:: What you need to do ::
Whenever a line of the entries below holds the string "search", copy that line and return it.

Stored items from a collection:
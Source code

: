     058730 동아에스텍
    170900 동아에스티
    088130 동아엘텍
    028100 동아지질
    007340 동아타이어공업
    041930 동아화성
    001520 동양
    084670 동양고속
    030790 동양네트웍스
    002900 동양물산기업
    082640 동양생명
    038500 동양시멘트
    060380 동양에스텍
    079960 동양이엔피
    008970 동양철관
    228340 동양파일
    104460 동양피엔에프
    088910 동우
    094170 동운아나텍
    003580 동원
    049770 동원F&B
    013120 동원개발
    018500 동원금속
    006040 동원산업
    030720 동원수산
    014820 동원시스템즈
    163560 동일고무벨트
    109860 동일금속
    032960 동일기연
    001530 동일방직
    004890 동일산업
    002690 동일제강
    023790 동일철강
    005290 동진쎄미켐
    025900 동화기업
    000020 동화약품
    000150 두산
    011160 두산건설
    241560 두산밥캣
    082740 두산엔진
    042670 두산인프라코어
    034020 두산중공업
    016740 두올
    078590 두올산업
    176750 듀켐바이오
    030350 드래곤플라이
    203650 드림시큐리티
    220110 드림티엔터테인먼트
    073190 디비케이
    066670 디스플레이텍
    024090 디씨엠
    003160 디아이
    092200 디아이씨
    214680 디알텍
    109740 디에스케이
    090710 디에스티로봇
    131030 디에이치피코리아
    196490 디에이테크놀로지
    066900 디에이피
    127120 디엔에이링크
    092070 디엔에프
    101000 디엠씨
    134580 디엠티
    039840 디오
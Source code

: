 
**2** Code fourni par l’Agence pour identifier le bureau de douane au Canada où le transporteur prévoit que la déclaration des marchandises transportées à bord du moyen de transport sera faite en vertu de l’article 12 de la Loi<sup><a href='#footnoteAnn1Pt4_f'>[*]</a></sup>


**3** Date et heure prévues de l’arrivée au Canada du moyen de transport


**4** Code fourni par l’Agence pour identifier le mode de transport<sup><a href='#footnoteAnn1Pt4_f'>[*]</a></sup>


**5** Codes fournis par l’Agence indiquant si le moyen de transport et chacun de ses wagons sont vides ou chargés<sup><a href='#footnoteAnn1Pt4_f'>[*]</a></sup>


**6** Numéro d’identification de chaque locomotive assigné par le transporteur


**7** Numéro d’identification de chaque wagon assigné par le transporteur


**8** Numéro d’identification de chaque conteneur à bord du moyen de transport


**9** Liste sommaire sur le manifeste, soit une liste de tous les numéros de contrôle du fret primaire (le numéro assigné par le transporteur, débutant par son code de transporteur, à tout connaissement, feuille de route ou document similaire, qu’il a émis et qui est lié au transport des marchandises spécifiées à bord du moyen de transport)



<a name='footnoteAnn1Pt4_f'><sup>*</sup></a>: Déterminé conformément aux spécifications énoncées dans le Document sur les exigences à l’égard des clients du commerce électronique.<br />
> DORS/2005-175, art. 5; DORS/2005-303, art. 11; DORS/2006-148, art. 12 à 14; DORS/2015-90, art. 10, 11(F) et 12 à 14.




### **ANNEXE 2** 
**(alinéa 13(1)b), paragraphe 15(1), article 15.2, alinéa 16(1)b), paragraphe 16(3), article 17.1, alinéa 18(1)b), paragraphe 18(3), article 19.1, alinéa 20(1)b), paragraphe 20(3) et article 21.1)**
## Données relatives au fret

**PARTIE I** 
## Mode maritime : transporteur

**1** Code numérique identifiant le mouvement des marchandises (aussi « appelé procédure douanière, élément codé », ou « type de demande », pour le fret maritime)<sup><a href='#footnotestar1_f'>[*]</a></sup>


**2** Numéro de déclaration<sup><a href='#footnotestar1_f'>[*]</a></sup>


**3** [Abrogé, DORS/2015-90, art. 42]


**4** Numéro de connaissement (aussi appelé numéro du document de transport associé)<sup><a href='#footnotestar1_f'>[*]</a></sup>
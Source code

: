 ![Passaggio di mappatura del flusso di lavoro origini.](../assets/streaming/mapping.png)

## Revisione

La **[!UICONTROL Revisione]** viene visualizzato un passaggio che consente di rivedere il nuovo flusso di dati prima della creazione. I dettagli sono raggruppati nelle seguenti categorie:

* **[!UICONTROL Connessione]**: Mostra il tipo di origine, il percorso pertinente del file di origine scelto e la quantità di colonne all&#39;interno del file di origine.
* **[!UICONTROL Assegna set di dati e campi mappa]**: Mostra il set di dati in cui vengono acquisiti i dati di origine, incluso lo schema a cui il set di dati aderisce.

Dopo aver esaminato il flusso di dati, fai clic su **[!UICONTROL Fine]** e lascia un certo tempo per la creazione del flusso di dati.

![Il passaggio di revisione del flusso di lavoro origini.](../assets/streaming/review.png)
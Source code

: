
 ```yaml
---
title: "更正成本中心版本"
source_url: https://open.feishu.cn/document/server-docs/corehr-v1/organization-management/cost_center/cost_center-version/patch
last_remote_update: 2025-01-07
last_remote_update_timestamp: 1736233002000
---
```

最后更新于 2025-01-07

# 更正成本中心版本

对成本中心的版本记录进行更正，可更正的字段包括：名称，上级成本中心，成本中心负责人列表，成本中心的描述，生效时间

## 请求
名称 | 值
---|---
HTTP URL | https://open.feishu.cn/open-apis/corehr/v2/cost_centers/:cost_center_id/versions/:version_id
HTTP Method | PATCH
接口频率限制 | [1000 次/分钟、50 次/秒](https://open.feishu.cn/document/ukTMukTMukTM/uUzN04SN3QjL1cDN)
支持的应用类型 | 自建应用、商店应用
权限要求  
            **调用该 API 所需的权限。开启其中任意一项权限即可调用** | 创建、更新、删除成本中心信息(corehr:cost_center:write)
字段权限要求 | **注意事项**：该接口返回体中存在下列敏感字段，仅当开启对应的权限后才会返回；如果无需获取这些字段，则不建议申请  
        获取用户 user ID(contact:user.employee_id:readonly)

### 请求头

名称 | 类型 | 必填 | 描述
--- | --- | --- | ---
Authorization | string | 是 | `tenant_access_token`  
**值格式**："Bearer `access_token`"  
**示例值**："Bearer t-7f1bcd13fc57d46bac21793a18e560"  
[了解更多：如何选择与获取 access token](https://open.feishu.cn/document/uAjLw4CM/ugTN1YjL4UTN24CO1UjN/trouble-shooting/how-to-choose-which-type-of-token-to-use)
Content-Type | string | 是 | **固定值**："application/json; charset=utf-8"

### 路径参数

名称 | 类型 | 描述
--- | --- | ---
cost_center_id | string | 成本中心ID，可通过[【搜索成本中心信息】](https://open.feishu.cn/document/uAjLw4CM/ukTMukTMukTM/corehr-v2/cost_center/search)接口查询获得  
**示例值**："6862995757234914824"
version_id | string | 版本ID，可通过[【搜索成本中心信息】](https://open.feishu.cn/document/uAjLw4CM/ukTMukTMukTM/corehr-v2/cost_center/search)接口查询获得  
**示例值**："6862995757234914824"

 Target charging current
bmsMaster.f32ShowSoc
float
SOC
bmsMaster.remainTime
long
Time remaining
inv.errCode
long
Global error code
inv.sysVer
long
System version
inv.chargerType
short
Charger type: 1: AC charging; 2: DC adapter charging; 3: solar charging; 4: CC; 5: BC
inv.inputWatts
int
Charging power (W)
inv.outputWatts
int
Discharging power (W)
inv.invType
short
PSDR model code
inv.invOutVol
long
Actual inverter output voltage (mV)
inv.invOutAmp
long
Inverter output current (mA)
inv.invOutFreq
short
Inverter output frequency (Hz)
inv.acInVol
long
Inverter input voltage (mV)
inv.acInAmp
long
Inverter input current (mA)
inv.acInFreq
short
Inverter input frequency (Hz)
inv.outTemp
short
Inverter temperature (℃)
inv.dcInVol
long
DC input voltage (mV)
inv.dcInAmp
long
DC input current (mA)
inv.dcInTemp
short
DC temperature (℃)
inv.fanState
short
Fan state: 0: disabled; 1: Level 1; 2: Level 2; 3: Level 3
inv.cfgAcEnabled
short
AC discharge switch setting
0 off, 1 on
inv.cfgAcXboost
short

:: Response to the task ::
cost_center_id | string | 成本中心ID，可通过[【搜索成本中心信息】](https://open.feishu.cn/document/uAjLw4CM/ukTMukTMukTM/corehr-v2/cost_center/search)接口查询获得  
version_id | string | 版本ID，可通过[【搜索成本中心信息】](https://open.feishu.cn/document/uAjLw4CM/ukTMukTMukTM/corehr-v2/cost_center/search)接口查询获得  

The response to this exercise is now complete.